XPath expressions are used to locate a specific HTML tag in an HTML document. You can use them to capture a subset of text from the HTML version of the email body.
The XPath concept is very similar to the path expressions used to identify folders in a computer (C:\Users\John\My documents…) but HTML tag names are used instead of folder names. For example, given this HTML document:
<html> <body> <table> <tbody> <tr> <td>Name:</td> <td>John Doe</td> </tr> <tr> <td>Phone:</td> <td>1234567890</td> </tr> </tbody> </table> </body> </html>
That looks like this (it is just a table):
If we use the following XPath expression:
/html/body/table/tbody/tr[1]/td[1]
The captured text will be “Name”.
If we use this one instead:
/html/body/table/tbody/tr[1]/td[2]
The captured text will be “John Doe”
This XPath expression, in a more natural language, would be something like this:
“Take the <html> tag, then find the <body> tag inside it, then within the <body> find <table> and then find <tbody>. Inside <tbody> take the first <tr> tag and then inside it takes the second <td> tag”The HTML code of an email is usually more complicated (or big) and has many levels of tags. This makes extremely difficult to find the correct path to the text you want to capture. In these cases, it is better to rely on the CSS properties of the tag. For example:
(... a very long list of HTML tags) <tr> <td style="font-size:14px;font-weight:bold">John Doe, May the 3rd 1995</td> </tr> (... and even more incomprehensible HTML ahead)
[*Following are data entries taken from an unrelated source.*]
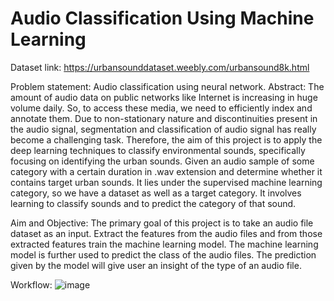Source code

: # Audio Classification Using Machine Learning

Dataset link:
https://urbansounddataset.weebly.com/urbansound8k.html

Problem statement:
Audio classification using neural network.
Abstract:
The amount of audio data on public networks like Internet is increasing in huge volume daily. So, to access these media, we need to efficiently index and annotate them. Due to non-stationary nature and discontinuities present in the audio signal, segmentation and classification of audio signal has really become a challenging task. Therefore, the aim of this project is to apply the deep learning techniques to classify environmental sounds, specifically focusing on identifying the urban sounds. Given an audio sample of some category with a certain duration in .wav extension and determine whether it contains target urban sounds. It lies under the supervised machine learning category, so we have a dataset as well as a target category. It involves learning to classify sounds and to predict the category of that sound.

Aim and Objective:
The primary goal of this project is to take an audio file dataset as an input. Extract the features from the audio files and from those extracted features train the machine learning model. The machine learning model is further used to predict the class of the audio files. The prediction given by the model will give user an insight of the type of an audio file.

Workflow:
![image](https://user-images.githubusercontent.com/91602158/163174409-316f039f-cbc7-4c39-9e87-fc4eb25438c3.png)

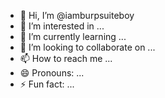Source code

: - 👋 Hi, I’m @iamburpsuiteboy
- 👀 I’m interested in ...
- 🌱 I’m currently learning ...
- 💞️ I’m looking to collaborate on ...
- 📫 How to reach me ...
- 😄 Pronouns: ...
- ⚡ Fun fact: ...

<!---
iamburpsuiteboy/iamburpsuiteboy is a ✨ special ✨ repository because its `README.md` (this file) appears on your GitHub profile.
You can click the Preview link to take a look at your changes.
--->
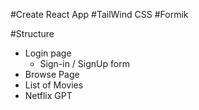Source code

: #Create React App
#TailWind CSS
#Formik 

#Structure
- Login page
  - Sign-in / SignUp form
- Browse Page
 - List of Movies
- Netflix GPT    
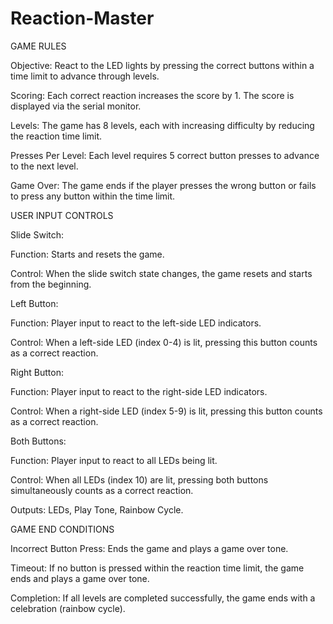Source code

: # Reaction-Master

GAME RULES 

Objective: React to the LED lights by pressing the correct buttons within a time limit to advance through levels. 

Scoring: Each correct reaction increases the score by 1. The score is displayed via the serial monitor. 

Levels: The game has 8 levels, each with increasing difficulty by reducing the reaction time limit. 

Presses Per Level: Each level requires 5 correct button presses to advance to the next level. 

Game Over: The game ends if the player presses the wrong button or fails to press any button within the time limit. 


USER INPUT CONTROLS 

Slide Switch: 

Function: Starts and resets the game. 

Control: When the slide switch state changes, the game resets and starts from the beginning. 

Left Button: 

Function: Player input to react to the left-side LED indicators. 

Control: When a left-side LED (index 0-4) is lit, pressing this button counts as a correct reaction. 

Right Button: 

Function: Player input to react to the right-side LED indicators. 

Control: When a right-side LED (index 5-9) is lit, pressing this button counts as a correct reaction. 

Both Buttons: 

Function: Player input to react to all LEDs being lit. 

Control: When all LEDs (index 10) are lit, pressing both buttons simultaneously counts as a correct reaction. 

Outputs: LEDs, Play Tone, Rainbow Cycle.  


GAME END CONDITIONS

Incorrect Button Press: Ends the game and plays a game over tone. 

Timeout: If no button is pressed within the reaction time limit, the game ends and plays a game over tone. 

Completion: If all levels are completed successfully, the game ends with a celebration (rainbow cycle). 
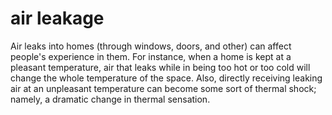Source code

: # air leakage

Air leaks into homes (through windows, doors, and other)
can affect people's experience in them. For instance, when 
a home is kept at a pleasant temperature, air that leaks 
while in being too hot or too cold will change the whole 
temperature of the space. Also, directly receiving leaking
air at an unpleasant temperature can become some sort of 
thermal shock; namely, a dramatic change in thermal sensation.
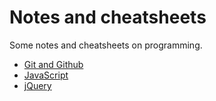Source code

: Notes and cheatsheets
=====================

Some notes and cheatsheets on programming.

* [Git and Github](content/notes/git.md)
* [JavaScript](content/notes/javascript.md)
* [jQuery](content/notes/jquery.md)
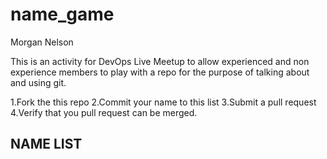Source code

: # name_game

Morgan Nelson

This is an activity for DevOps Live Meetup to allow experienced and non experience members to play with a repo for the purpose of talking about and using git.

1.Fork the this repo
2.Commit your name to this list
3.Submit a pull request
4.Verify that you pull request can be merged.

## NAME LIST
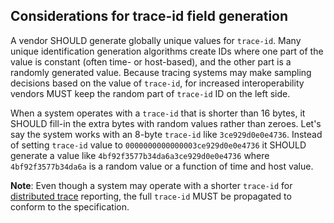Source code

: ## Considerations for trace-id field generation

A vendor SHOULD generate globally unique values for `trace-id`. Many unique
identification generation algorithms create IDs where one part of the value is
constant (often time- or host-based), and the other part is a randomly generated
value. Because tracing systems may make sampling decisions based on the value of
`trace-id`, for increased interoperability vendors MUST keep the random part of
`trace-id` ID on the left side.

When a system operates with a `trace-id` that is shorter than 16 bytes, it
SHOULD fill-in the extra bytes with random values rather than zeroes. Let's say
the system works with an 8-byte `trace-id` like `3ce929d0e0e4736`. Instead of
setting `trace-id` value to `0000000000000003ce929d0e0e4736` it SHOULD generate
a value like `4bf92f3577b34da6a3ce929d0e0e4736` where `4bf92f3577b34da6a` is a
random value or a function of time and host value.

**Note**: Even though a system may operate with a shorter `trace-id` for
[distributed trace](https://w3c.github.io/trace-context/#dfn-distributed-traces)
reporting, the full `trace-id` MUST be propagated to conform to the
specification.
The XPath expression to capture “John Doe, May the 3rd 1995” without using CSS properties would be:
/html/body/table[3]/tbody/tr/td[4]/table/tbody/tr/td/div[4]/table/tr/td[5]/
As you can see, the expression above is too complicated and we probably have spent too much time finding it. Using the CSS properties can be much easier:
//td[@style="font-size:14px;font-weight:bold"]
Both XPath expressions produce the same output: “John Doe, May the 3rd 1995”.
Note the “//” at the beginning. It means that we want to capture a <td> tag located anywhere in the HTML tag tree, regardless of its parent tags. Also, the value between the brackets allows us to specify that we only want the <td> tags that have this specific styling. You can also use the [@property=value] syntax for any other HTML tag properties such as class, id, name etc.
Writing a XPath expression for capturing text from an email in Email Parser usually involves these steps:
Xpath expression | Meaning |
---|---|
/tagname | Captures the <tagname> element at the root of the document (a root tag is a tag not contained in other tags) |
//tagname | Captures any <tagname> regardless of where is located in the tag tree. If you enable “Capture more than one HTML tag” in the Additional options, more than one value can be captured. |
//tagname1/tagname2 | Captures the <tagname2> elements contained in a <tagname1>. <tagname1> can be anywhere on the document |
//tagname1/tagname2[2] | Captures the second <tagname2> element contained in a <tagname1>. <tagname1> can be anywhere on the document |
//tagname1//tagname2 | Captures the <tagname2> elements contained in a <tagname1>. <tagname1> can be anywhere in the document and <tagname2> must be contained in <tagname1> but it is not required that <tagname2> is the direct child of <tagname1> |
//tagname1/*/tagname2 | Captures all <tagname2> elements that are grandchildren of <tagname1> elements. |
//tagname[@property=value] | Captures any <tagname> with a property having that value. For instance //div[@class=”green-header”] |